Sen. Jim Dabakis, D-Salt Lake City, asked the Senate Revenue and Taxation Committee to vote on his SB104. But members — after speaking against it — decided to adjourn instead, leaving Dabakis to declare his bill as dead for the year.

Utah currently has a 5 percent income tax on all wage earners, and all of it goes to education.

Dabakis proposed to raise the rate to 6 percent for taxable incomes between $250,000 and $1 million, and to 7 percent for taxable incomes over $1 million. He said it would affect 38,000 people, the richest 1.5 percent of Utahns.

Fiscal analysts projected that it would raise an extra $178.8 million a year for education. Dabakis said that might help Utah avoid finishing last among the states for per-pupil spending, as it has done for years.

"This would in effect allow those citizens who are enjoying Utah to put back a little more for education," Dabakis argued. He said Utah education is underfunded by billions of dollars, and "the state is simply sticking its head in the sand and refusing to have that big discussion."

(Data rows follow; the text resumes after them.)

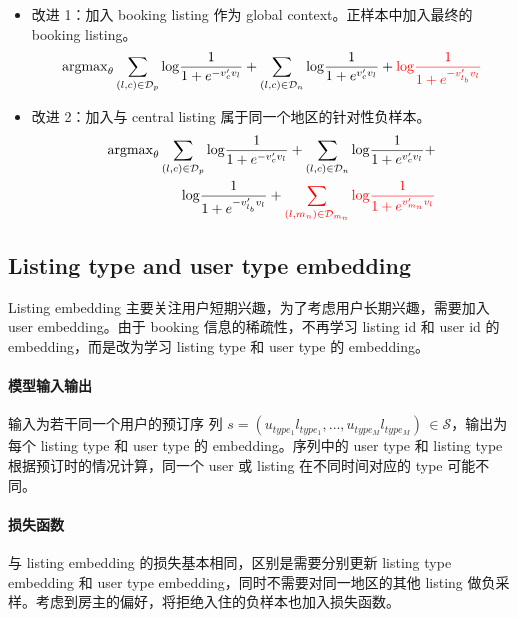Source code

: \begin{itemize}
  \item 改进 1：加入 booking listing 作为 global context。正样本中加入最终的
    booking listing。
    \begin{equation}
      \mathrm{argmax}_{\theta} \sum_{(l, c) \in \mathcal{D}_{p}} \mathrm{log} \frac{1}{1 + e^{-v'_c v_l}} + \sum_{(l, c) \in \mathcal{D}_{n}} \mathrm{log} \frac{1}{1 + e^{v'_c v_l}} + {\color{red}{\mathrm{log} \frac{1}{1 + e^{-v'_{l_b}v_l}}}}
    \end{equation}
  \item 改进 2：加入与 central listing 属于同一个地区的针对性负样本。
    \begin{equation}
    \begin{split}
      \mathrm{argmax}_{\theta} \sum_{(l, c) \in \mathcal{D}_{p}} \mathrm{log} \frac{1}{1 + e^{-v'_c v_l}} + \sum_{(l, c) \in \mathcal{D}_{n}} \mathrm{log} \frac{1}{1 + e^{v'_c v_l}} + \\ {\mathrm{log} \frac{1}{1 + e^{-v'_{l_b}v_l}}} + {\color{red}{\sum_{(l, m_n) \in \mathcal{D}_{m_n}} \mathrm{log} \frac{1}{1 + e^{v'_{m_n} v_l}}}}
    \end{split}
  \end{equation}
\end{itemize} 

\subsection{Listing type and user type embedding}
Listing embedding 主要关注用户短期兴趣，为了考虑用户长期兴趣，需要加入 user
embedding。由于 booking 信息的稀疏性，不再学习 listing id 和 user
id 的 embedding，而是改为学习 listing type 和 user type 的 embedding。

\paragraph{模型输入输出} 输入为若干同一个用户的预订序
列 $s=(u_{type_1}l_{type_1}, \ldots, u_{type_M}l_{type_M}) \, \in \mathcal{S}$，输出为
每个 listing type 和 user type 的 embedding。序列中的 user type 和 listing type
根据预订时的情况计算，同一个 user 或 listing 在不同时间对应的 type 可能不同。

\paragraph{损失函数} 与 listing embedding 的损失基本相同，区别是需要分别更新
listing type embedding 和 user type embedding，同时不需要对同一地区的其他
listing 做负采样。考虑到房主的偏好，将拒绝入住的负样本也加入损失函数。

He said when the state moved to a single-rate for income tax a decade ago, then-Gov. Jon Huntsman and others predicted that it would attract many wealthy people and their businesses to avoid higher taxes elsewhere. "It has not worked very well," Dabakis said.

Others disagreed. Sen. Howard Stephenson, R-Draper, said it did attract more wealthy people, has helped economic development, has helped to reduce unemployment and has led to a stronger economy in Utah than in most states.

Senate President Wayne Niederhauser, R-Sandy, who sponsored the bill a decade ago to go to a single-rate for income tax, said changing it would chase away richer people and their businesses to the states with lower taxes.

"We can't be raising the rate at this point to stay competitive with other states," he said.

The bill was supported by such groups as the Utah League of Women Voters and Voices for Utah Children. The Alliance for a Better Utah noted it is considering suing Utah to improve education funding, arguing lawmakers have failed in their constitutional duty to fund it, and said the Dabakis bill could be a partial solution.